There are certain wines we’ve identified as ones we like, regardless of rigin, and I taste a consistency in the, from vintage to vintage.
I used to be in “they all taste much the same” camp, but I noticed a while back that there was something in common among the white wines that I didn’t like so much - they were mostly Chardonnays. So from then on I paid attention to the grape variety and discovered that Sauvignon Blanc does it for me. I’ll buy other varieties sometimes, just not Chardonnay, and I simply go by price. I usually aim for £4 - £6, and the wines you can get in that price range taste just fine to me.
There’s some basic principle of snobbery that doesn’t let me serve Gallo at a party. (And what I know is that once I take the price tag off, people don’t know whether I’m serving them a $10 or a $25 bottle of wine.) But after that, all bets are off. Just knowing some varietals or regions that I like is useless. There must be 10,000 acceptable Pinot Noirs under $10 out there, and the chance of any particular one being dramatically better or worse than its neighbors seems low enough that I can ignore it.

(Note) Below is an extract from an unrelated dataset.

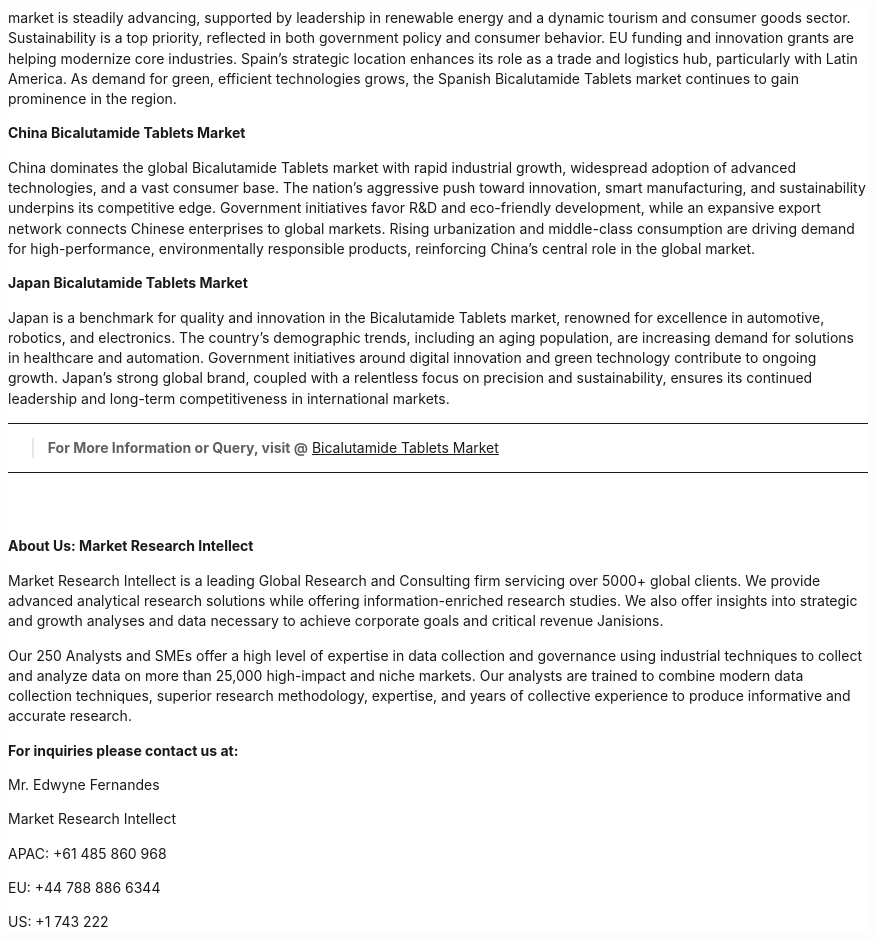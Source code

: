 market is steadily advancing, supported by leadership in renewable energy and a dynamic tourism and consumer goods sector. Sustainability is a top priority, reflected in both government policy and consumer behavior. EU funding and innovation grants are helping modernize core industries. Spain&rsquo;s strategic location enhances its role as a trade and logistics hub, particularly with Latin America. As demand for green, efficient technologies grows, the Spanish Bicalutamide Tablets market continues to gain prominence in the region.</p><p class="" data-start="4977" data-end="5589"><strong data-start="4977" data-end="4998">China Bicalutamide Tablets Market</strong></p><p class="" data-start="4977" data-end="5589">China dominates the global Bicalutamide Tablets market with rapid industrial growth, widespread adoption of advanced technologies, and a vast consumer base. The nation&rsquo;s aggressive push toward innovation, smart manufacturing, and sustainability underpins its competitive edge. Government initiatives favor R&amp;D and eco-friendly development, while an expansive export network connects Chinese enterprises to global markets. Rising urbanization and middle-class consumption are driving demand for high-performance, environmentally responsible products, reinforcing China&rsquo;s central role in the global market.</p><p class="" data-start="5591" data-end="6162"><strong data-start="5591" data-end="5612">Japan Bicalutamide Tablets Market</strong></p><p class="" data-start="5591" data-end="6162">Japan is a benchmark for quality and innovation in the Bicalutamide Tablets market, renowned for excellence in automotive, robotics, and electronics. The country&rsquo;s demographic trends, including an aging population, are increasing demand for solutions in healthcare and automation. Government initiatives around digital innovation and green technology contribute to ongoing growth. Japan&rsquo;s strong global brand, coupled with a relentless focus on precision and sustainability, ensures its continued leadership and long-term competitiveness in international markets.</p><hr /><blockquote><p><span class="font-[700]"><strong>For More Information or Query, visit&nbsp;@</strong>&nbsp;</span><span class="font-[700]"><a href="https://www.marketresearchintellect.com/product/bicalutamide-tablets-market/?utm_source=Linkedin&utm_medium=049" target="_blank" data-tracking-control-name="article-ssr-frontend-pulse_little-text-block" data-tracking-will-navigate="" data-test-link="">Bicalutamide Tablets Market</a></span></p></blockquote><hr /><h3>&nbsp;</h3><p><strong><span class="font-[700]">About Us: Market Research Intellect</span></strong></p><p><span class="">Market Research Intellect is a leading Global Research and Consulting firm servicing over 5000+ global clients. We provide advanced analytical research solutions while offering information-enriched research studies.&nbsp;</span>We also offer insights into strategic and growth analyses and data necessary to achieve corporate goals and critical revenue Janisions.</p><p><span class="">Our 250 Analysts and SMEs offer a high level of expertise in data collection and governance using industrial techniques to collect and analyze data on more than 25,000 high-impact and niche markets. Our analysts are trained to combine modern data collection techniques, superior research methodology, expertise, and years of collective experience to produce informative and accurate research.</span></p><p><strong>For inquiries please contact us at:</strong></p><p>Mr. Edwyne Fernandes</p><p>Market Research Intellect</p><p>APAC: +61 485 860 968</p><p>EU: +44 788 886 6344</p><p>US: +1 743 222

And Cal, the fact that acceptable wine is being made in New Hampshire, of all places, is reinforcing what I’m saying here. 30 years ago, you’d have been scourged for suggesting that decent wine could come from Napa Valley, let alone New Hampshire or Canada or Long Island or Great Britain. Nowadays, they make decent wine everywhere. Just wait till China gets into the act.

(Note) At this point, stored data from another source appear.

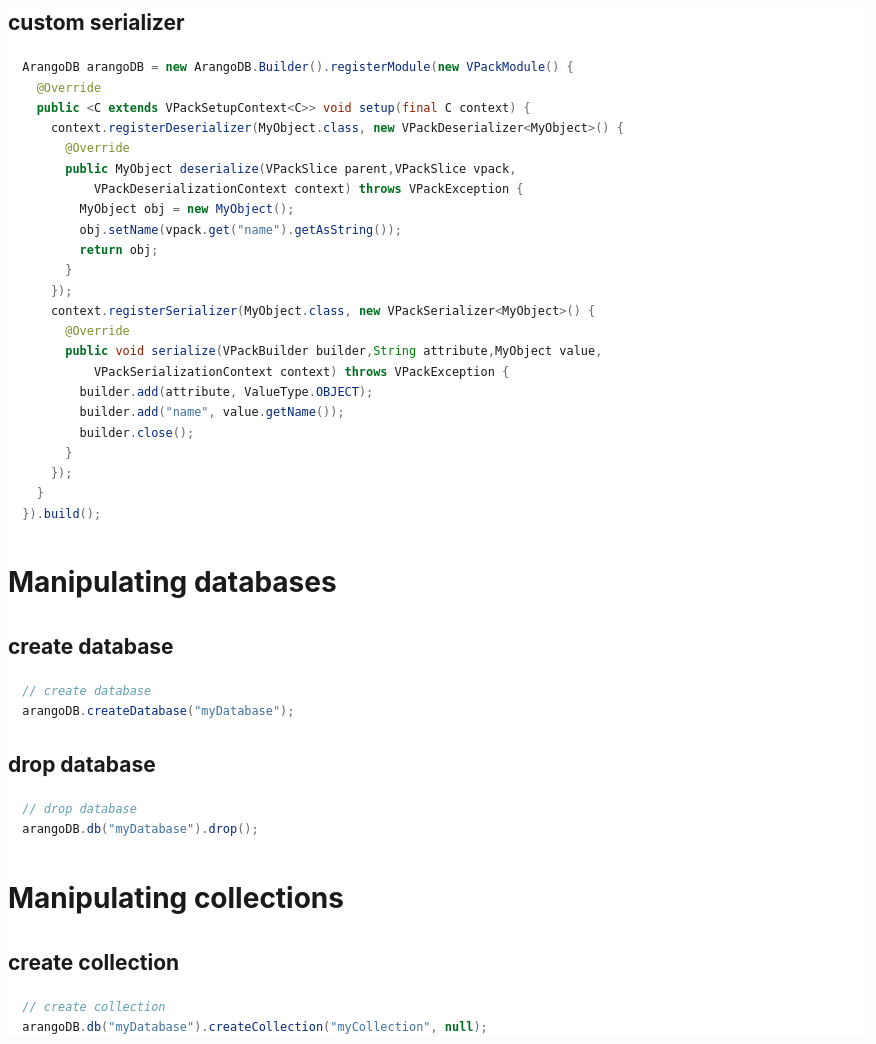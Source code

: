 ## custom serializer
```Java
  ArangoDB arangoDB = new ArangoDB.Builder().registerModule(new VPackModule() {
    @Override
    public <C extends VPackSetupContext<C>> void setup(final C context) {
      context.registerDeserializer(MyObject.class, new VPackDeserializer<MyObject>() {
        @Override
        public MyObject deserialize(VPackSlice parent,VPackSlice vpack,
            VPackDeserializationContext context) throws VPackException {
          MyObject obj = new MyObject();
          obj.setName(vpack.get("name").getAsString());
          return obj;
        }
      });
      context.registerSerializer(MyObject.class, new VPackSerializer<MyObject>() {
        @Override
        public void serialize(VPackBuilder builder,String attribute,MyObject value,
            VPackSerializationContext context) throws VPackException {
          builder.add(attribute, ValueType.OBJECT);
          builder.add("name", value.getName());
          builder.close();
        }
      });
    }
  }).build();
```


# Manipulating databases

## create database
```Java
  // create database
  arangoDB.createDatabase("myDatabase");

```

## drop database
```Java
  // drop database
  arangoDB.db("myDatabase").drop();

```

# Manipulating collections

## create collection
```Java
  // create collection
  arangoDB.db("myDatabase").createCollection("myCollection", null);

```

I ahev to admit that I feel the same as the OP. All wine tastes pretty much the same, and it doesn’t taste especially good.

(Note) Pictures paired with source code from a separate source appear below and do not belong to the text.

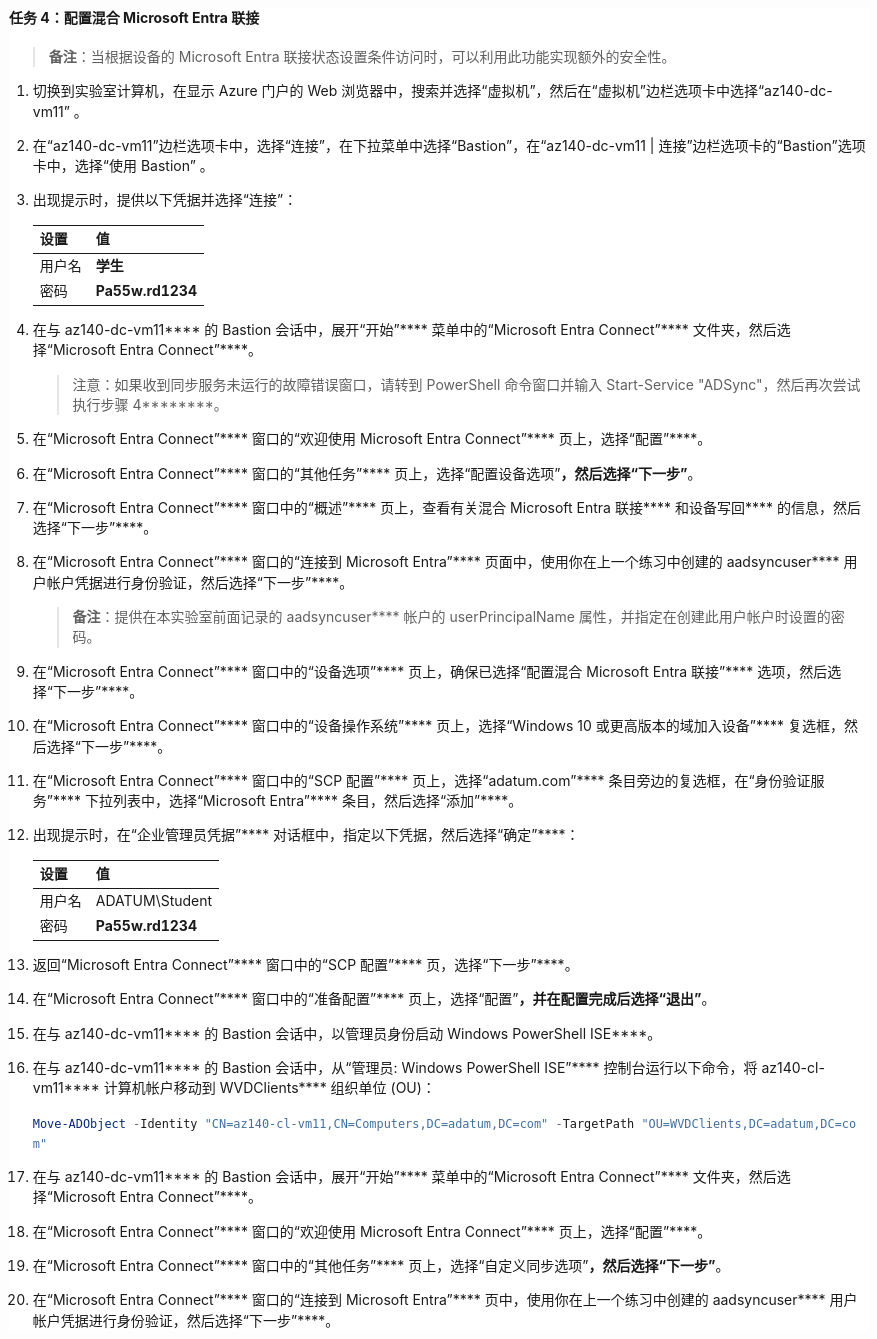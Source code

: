 #### 任务 4：配置混合 Microsoft Entra 联接

> **备注**：当根据设备的 Microsoft Entra 联接状态设置条件访问时，可以利用此功能实现额外的安全性。

1. 切换到实验室计算机，在显示 Azure 门户的 Web 浏览器中，搜索并选择“虚拟机”，然后在“虚拟机”边栏选项卡中选择“az140-dc-vm11”  。
1. 在“az140-dc-vm11”边栏选项卡中，选择“连接”，在下拉菜单中选择“Bastion”，在“az140-dc-vm11 \| 连接”边栏选项卡的“Bastion”选项卡中，选择“使用 Bastion”     。
1. 出现提示时，提供以下凭据并选择“连接”：

   |设置|值|
   |---|---|
   |用户名|**学生**|
   |密码|**Pa55w.rd1234**|

1. 在与 az140-dc-vm11**** 的 Bastion 会话中，展开“开始”**** 菜单中的“Microsoft Entra Connect”**** 文件夹，然后选择“Microsoft Entra Connect”****。
   > 注意：如果收到同步服务未运行的故障错误窗口，请转到 PowerShell 命令窗口并输入 Start-Service "ADSync"，然后再次尝试执行步骤 4********。
1. 在“Microsoft Entra Connect”**** 窗口的“欢迎使用 Microsoft Entra Connect”**** 页上，选择“配置”****。
1. 在“Microsoft Entra Connect”**** 窗口的“其他任务”**** 页上，选择“配置设备选项”****，然后选择“下一步”****。
1. 在“Microsoft Entra Connect”**** 窗口中的“概述”**** 页上，查看有关混合 Microsoft Entra 联接**** 和设备写回**** 的信息，然后选择“下一步”****。
1. 在“Microsoft Entra Connect”**** 窗口的“连接到 Microsoft Entra”**** 页面中，使用你在上一个练习中创建的 aadsyncuser**** 用户帐户凭据进行身份验证，然后选择“下一步”****。  

   > **备注**：提供在本实验室前面记录的 aadsyncuser**** 帐户的 userPrincipalName 属性，并指定在创建此用户帐户时设置的密码。 

1. 在“Microsoft Entra Connect”**** 窗口中的“设备选项”**** 页上，确保已选择“配置混合 Microsoft Entra 联接”**** 选项，然后选择“下一步”****。 
1. 在“Microsoft Entra Connect”**** 窗口中的“设备操作系统”**** 页上，选择“Windows 10 或更高版本的域加入设备”**** 复选框，然后选择“下一步”****。 
1. 在“Microsoft Entra Connect”**** 窗口中的“SCP 配置”**** 页上，选择“adatum.com”**** 条目旁边的复选框，在“身份验证服务”**** 下拉列表中，选择“Microsoft Entra”**** 条目，然后选择“添加”****。 
1. 出现提示时，在“企业管理员凭据”**** 对话框中，指定以下凭据，然后选择“确定”****：

   |设置|值|
   |---|---|
   |用户名|ADATUM\Student|
   |密码|**Pa55w.rd1234**|

1. 返回“Microsoft Entra Connect”**** 窗口中的“SCP 配置”**** 页，选择“下一步”****。
1. 在“Microsoft Entra Connect”**** 窗口中的“准备配置”**** 页上，选择“配置”****，并在配置完成后选择“退出”****。
1. 在与 az140-dc-vm11**** 的 Bastion 会话中，以管理员身份启动 Windows PowerShell ISE****。
1. 在与 az140-dc-vm11**** 的 Bastion 会话中，从“管理员: Windows PowerShell ISE”**** 控制台运行以下命令，将 az140-cl-vm11**** 计算机帐户移动到 WVDClients**** 组织单位 (OU)：

   ```powershell
   Move-ADObject -Identity "CN=az140-cl-vm11,CN=Computers,DC=adatum,DC=com" -TargetPath "OU=WVDClients,DC=adatum,DC=com"
   ```

1. 在与 az140-dc-vm11**** 的 Bastion 会话中，展开“开始”**** 菜单中的“Microsoft Entra Connect”**** 文件夹，然后选择“Microsoft Entra Connect”****。
1. 在“Microsoft Entra Connect”**** 窗口的“欢迎使用 Microsoft Entra Connect”**** 页上，选择“配置”****。
1. 在“Microsoft Entra Connect”**** 窗口中的“其他任务”**** 页上，选择“自定义同步选项”****，然后选择“下一步”****。
1. 在“Microsoft Entra Connect”**** 窗口的“连接到 Microsoft Entra”**** 页中，使用你在上一个练习中创建的 aadsyncuser**** 用户帐户凭据进行身份验证，然后选择“下一步”****。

There are, of course, extreme examples; some stuff really is truly atrocious if it’s homemade or super cheap. But the rest of it is all more or less the same.
I suppose I could start taking notes. The thing is, I don’t have to take notes to distinguish between the varieties of any other kind of food or drink.
It’s not just quality. Different wines taste different. There is a big difference between a pinot noir/Burgundy and cab/Bodeaux. I choose depending on what I am eating with it. We are lucky in Portland to have a fantastic selection of wines, even in supermarkets. I can find really nice wines for under $10, especially from Italy and Spain. It’s harder to get good domestic wine cheaply for some reason.
I agree with the OP as well. Every week, I buy whatever Pinot Noir is on sale at Publix, and every week, it tastes like wine and nets me a tiny buzz with dinner.
I am also convinced that in a blind taste test, many people would have trouble telling the difference between port and cherry cough syrup.
Actually, I’m not amazed. I was just highlighting what might be surprising. Before this winery was operating, there was another NH winery (called, IIRC, The New Hampshire Winery) on the slopes of Pat’s Peak near Henniker, N.H. They made great wines and sold interesting foods and had an African Grey parrot in the shop. But, alas, they’ve been gone for a decade or so.
At this point, I doubt you can find more than a handful of pinot noirs at that price range that are better than drinkable. (They used to be the real bargin in wine, but over the last five years or less they’ve started to become stupendously overpriced.) Find yourself one or two common labels in any of the variatals you prefer and stick with those. I’ve yet to go wrong with anything I’ve had from the reasonably priced Bonny Doon Vineyards (despite the annoying website and penchant for screwtops). Or just get a selection of some inoffensive K-J or Turning Leaf or whatever. But they don’t all taste the same. (Well, except for port, on which I must agree with Dung Beetle.)
That’s my basic strategy too. I choose my category (red or white) and price (under ten bucks). Finally, if there is a choice I go for the wine with the highest alcohol content so I get more bang for my buck.